Below this line is a set of entries; quote exactly the lines from the line that contains "## Technologies used and why" to the line that contains "## How to use?", both lines included.
----------
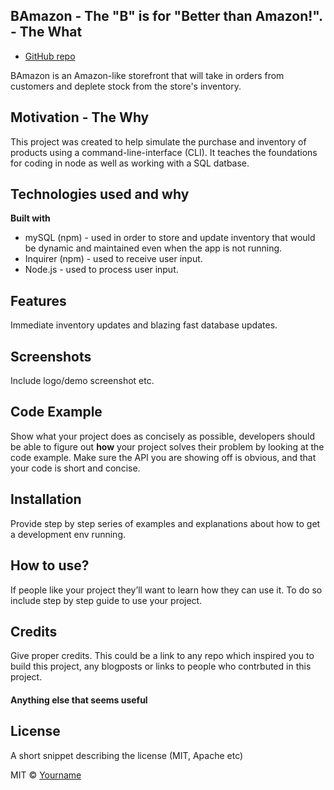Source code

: ## BAmazon - The "B" is for "Better than Amazon!". - The **What**
- [GitHub repo](https://github.com/gfellouris/bamazon.git)

BAmazon is  an Amazon-like storefront that will take in orders from customers and deplete stock from the store's inventory. 

## Motivation - The **Why**
This project was created to help simulate the purchase and inventory of products using a command-line-interface (CLI).  It teaches the foundations for coding in node as well as working with a SQL datbase.

## Technologies used and why
<b>Built with</b>
- mySQL (npm) - used in order to store and update inventory that would be dynamic and maintained even when the app is not running.
- Inquirer (npm) - used to receive user input.
- Node.js - used to process user input.

## Features
Immediate inventory updates and blazing fast database updates.

## Screenshots
Include logo/demo screenshot etc.

## Code Example
Show what your project does as concisely as possible, developers should be able to figure out **how** your project solves their problem by looking at the code example. Make sure the API you are showing off is obvious, and that your code is short and concise.

## Installation
Provide step by step series of examples and explanations about how to get a development env running.

## How to use?
If people like your project they’ll want to learn how they can use it. To do so include step by step guide to use your project.

## Credits
Give proper credits. This could be a link to any repo which inspired you to build this project, any blogposts or links to people who contrbuted in this project. 

#### Anything else that seems useful

## License
A short snippet describing the license (MIT, Apache etc)

MIT © [Yourname]()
----------
TASK SOLUTION:
## Technologies used and why
<b>Built with</b>
- mySQL (npm) - used in order to store and update inventory that would be dynamic and maintained even when the app is not running.
- Inquirer (npm) - used to receive user input.
- Node.js - used to process user input.

## Features
Immediate inventory updates and blazing fast database updates.

## Screenshots
Include logo/demo screenshot etc.

## Code Example
Show what your project does as concisely as possible, developers should be able to figure out **how** your project solves their problem by looking at the code example. Make sure the API you are showing off is obvious, and that your code is short and concise.

## Installation
Provide step by step series of examples and explanations about how to get a development env running.

## How to use?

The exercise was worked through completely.